La première tranche de 14 milliards de dollars sera rapidement versée par la Chine dans le cadre du mécanisme de dialogue stratégique pour la coopération et la coordination économiques (DECCE) et la deuxième sera perçue par l’Argentine plus tard par le biais de projets et de propositions que l’Argentine présentera au groupe créé ad hoc entre les deux pays dans le cadre de l’adhésion à la Nouvelle route de la soie.
« Aujourd’hui, nous avons l’occasion […] d’élargir la participation des fournisseurs argentins aux travaux d’infrastructure et d’accélérer les négociations et autorisations sanitaires et phytosanitaires afin de stimuler les exportations vers la Chine », a par ailleurs déclaré M. Fernández.
Si cela constitue donc une très bonne nouvelle pour l’Argentine dont l’économie croule sous la dette extérieure, un autre accord conclu avec le FMI vient contrebalancer l’enthousiasme que porte le premier.
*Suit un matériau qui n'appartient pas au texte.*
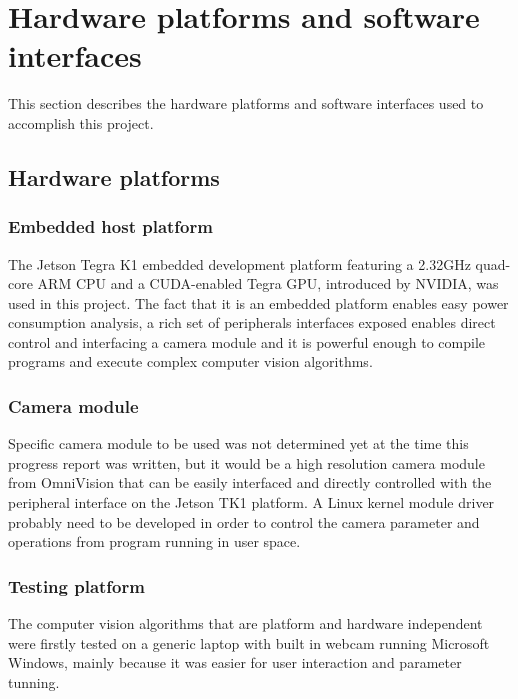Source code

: \chapter{Hardware platforms and software interfaces}

This section describes the hardware platforms and software interfaces used to accomplish this project.

\section{Hardware platforms}

\subsection{Embedded host platform}

The Jetson Tegra K1 embedded development platform \cite{NVIDIA:tk1} featuring a 2.32GHz quad-core ARM CPU and a CUDA-enabled Tegra GPU, introduced by NVIDIA, was used in this project. The fact that it is an embedded platform enables easy power consumption analysis, a rich set of peripherals interfaces exposed enables direct control and interfacing a camera module and it is powerful enough to compile programs and execute complex computer vision algorithms.

\subsection{Camera module}
\label{hwsw:camera}

Specific camera module to be used was not determined yet at the time this progress report was written, but it would be a high resolution camera module from OmniVision \cite{ovt} that can be easily interfaced and directly controlled with the peripheral interface on the Jetson TK1 platform. A Linux kernel module driver probably need to be developed in order to control the camera parameter and operations from program running in user space.

\subsection{Testing platform}

The computer vision algorithms that are platform and hardware independent were firstly tested on a generic laptop with built in webcam running Microsoft Windows, mainly because it was easier for user interaction and parameter tunning.

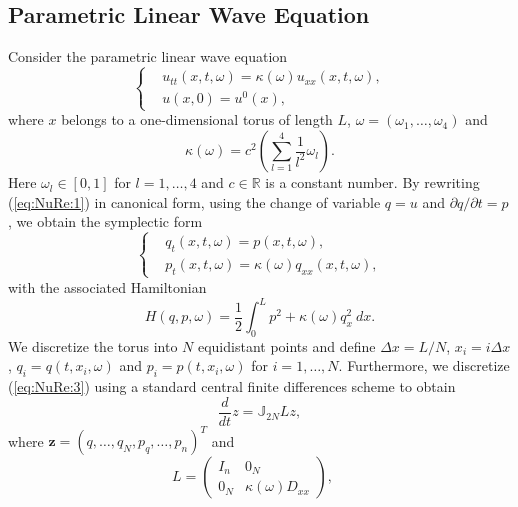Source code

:\subsection{Parametric Linear Wave Equation} \label{chap:NuRe:1.1} Consider the parametric linear wave equation
\begin{equation} \label{eq:NuRe:1}
\left\{
\begin{aligned}
& u_{tt}(x,t,\omega) = \kappa(\omega) u_{xx}(x,t,\omega), \\
& u(x,0) = u^0(x),
\end{aligned}
\right.
\end{equation}
where $x$ belongs to a one-dimensional torus of length $L$, $\omega = (\omega_1,\dots,\omega_4)$ and
\begin{equation} \label{eq:NuRe:2}
	\kappa(\omega) = c^2\left( \sum_{l=1}^4 \frac{1}{l^2} \omega_l \right).
\end{equation}
Here $\omega_l \in [0,1]$ for $l=1,\dots,4$ and $c\in \mathbb{R}$ is a constant number. By rewriting (\ref{eq:NuRe:1}) in canonical form, using the change of variable $q = u$ and $\partial q/ \partial t= p$, we obtain the symplectic form
\begin{equation} \label{eq:NuRe:3}
\left\{
\begin{aligned}
& q_t(x,t,\omega) = p(x,t,\omega), \\
& p_t(x,t,\omega) = \kappa(\omega) q_{xx}(x,t,\omega),
\end{aligned}
\right.
\end{equation}
with the associated Hamiltonian
\begin{equation} \label{eq:NuRe:4}
	H(q,p,\omega) = \frac 1 2 \int_0^L p^2 + \kappa(\omega) q_x^2 \ dx.
\end{equation}
We discretize the torus into $N$ equidistant points and define $\Delta x = L/N$, $x_i = i\Delta x$, $q_i=q(t,x_i,\omega)$ and $p_i=p(t,x_i,\omega)$ for $i = 1, \dots, N$. Furthermore, we discretize (\ref{eq:NuRe:3}) using a standard central finite differences scheme to obtain
\begin{equation} \label{eq:NuRe:5}
	\frac{d}{dt} z = \mathbb{J}_{2N} L z,
\end{equation}
where $\mathbf z=(q,\dots,q_N,p_q,\dots,p_n)^T$ and
\begin{equation} \label{eq:NuRe:6}
L = 
\begin{pmatrix}
	I_n & 0_N \\
	0_N & \kappa(\omega)D_{xx}
\end{pmatrix},\quad 
\end{equation}
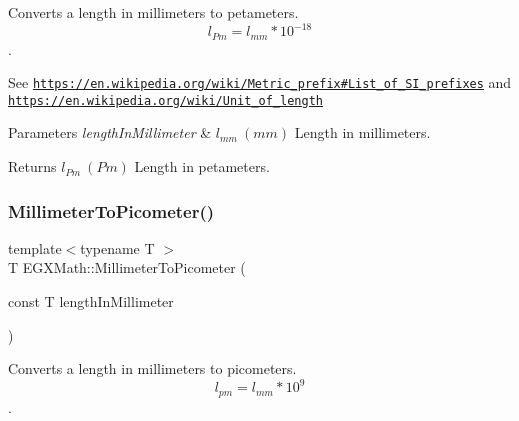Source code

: Converts a length in millimeters to petameters. \[ l_{Pm}=l_{mm} * 10^{-18} \]. 

See \href{https://en.wikipedia.org/wiki/Metric_prefix#List_of_SI_prefixes}{\tt https\+://en.\+wikipedia.\+org/wiki/\+Metric\+\_\+prefix\#\+List\+\_\+of\+\_\+\+S\+I\+\_\+prefixes} and \href{https://en.wikipedia.org/wiki/Unit_of_length}{\tt https\+://en.\+wikipedia.\+org/wiki/\+Unit\+\_\+of\+\_\+length} 
\begin{DoxyParams}{Parameters}
{\em length\+In\+Millimeter} & $ l_{mm}\ (mm)$ Length in millimeters. \\
\hline
\end{DoxyParams}
\begin{DoxyReturn}{Returns}
$ l_{Pm}\ (Pm)$ Length in petameters. 
\end{DoxyReturn}
\mbox{\label{group___e_g_x_math-_conversions-_length_conversions-_s_i-_millimeter-_s_i_ga679e3714c229f1355a5c9bf707fcd723}} 
\subsubsection{\texorpdfstring{Millimeter\+To\+Picometer()}{MillimeterToPicometer()}}
{\footnotesize\ttfamily template$<$typename T $>$ \\
T E\+G\+X\+Math\+::\+Millimeter\+To\+Picometer (\begin{DoxyParamCaption}\item[{const T}]{length\+In\+Millimeter }\end{DoxyParamCaption})}



Converts a length in millimeters to picometers. \[ l_{pm}=l_{mm} * 10^{9} \]. 

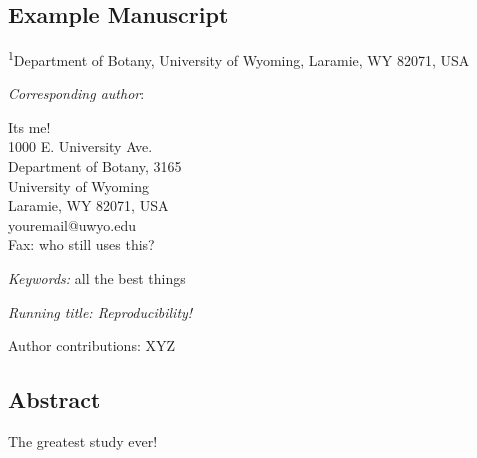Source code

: 

\clearpage
\chapter{}
\section{Example Manuscript}


\medskip


\bigskip   

\noindent \parbox[t]{6.5in}{\textsuperscript{1}Department of Botany, University of
  Wyoming, Laramie, WY 82071, USA}

\vspace{2in}

\noindent \emph{Corresponding author}: \parbox[t]{4in}{Its me!\\
  1000 E. University Ave.\\
  Department of Botany, 3165\\
  University of Wyoming\\
  Laramie, WY 82071, USA\\
  youremail@uwyo.edu\\
  Fax: who still uses this?
}

\bigskip

\noindent 
\emph{Keywords:} all the best things

\bigskip
\noindent \emph{Running title: Reproducibility!}

\bigskip

\noindent Author contributions: XYZ
\newpage


\section*{Abstract}
The greatest study ever!


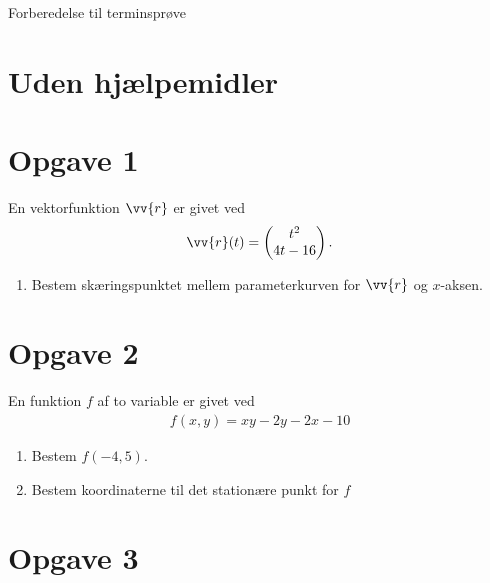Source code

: \documentclass[12pt]{article}
\begin{document}



\begin{center}
	\Huge
	Forberedelse til terminsprøve
\end{center}

\section*{Uden hjælpemidler}
\section*{Opgave 1}

	En vektorfunktion $\vv{r}$ er givet ved
	\begin{align*}
		\vv{r}(t) = 
		\begin{pmatrix}
			t^2 \\
			4t-16
		\end{pmatrix}.
	\end{align*}
\begin{enumerate}[label=\roman*)]
	\item Bestem skæringspunktet mellem parameterkurven for $\vv{r}$ og $x$-aksen. 
\end{enumerate}

\section*{Opgave 2}

	En funktion $f$ af to variable er givet ved
	\begin{align*}
		f(x,y) = x y-2y-2x-10
	\end{align*}
\begin{enumerate}[label=\roman*)]
	\item Bestem $f(-4,5)$.
	\item Bestem koordinaterne til det stationære punkt for $f$
\end{enumerate}

\section*{Opgave 3}
\end{document}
Soit dit en passant : le FMI n’a jamais sorti un pays de l’insolvabilité.
Ainsi, le président Macri s’était engagé en 2018 à rembourser un important prêt du FMI en 2024. L’accord que vient d’obtenir son successeur Fernandez concerne justement le recul de l’échéance de 2024 à 2026, ce qui laisse deux ans de plus à Fernandez pour augmenter les exportations afin de générer de la croissance.
Car tel est bien ce que prévoit l’accord dicté par le FMI. Qu’il soit ici rappelé que toutes les exportations ne se valent pas : l’Argentine générera une croissance économique seulement si elle exporte des produits manufacturés ; les seuls produits agricoles ou semi-travaillés ou les matières premières ne permettront pas l’établissement d’une base économique suffisamment solide pour générer l’accumulation de richesse et rembourser le prêt.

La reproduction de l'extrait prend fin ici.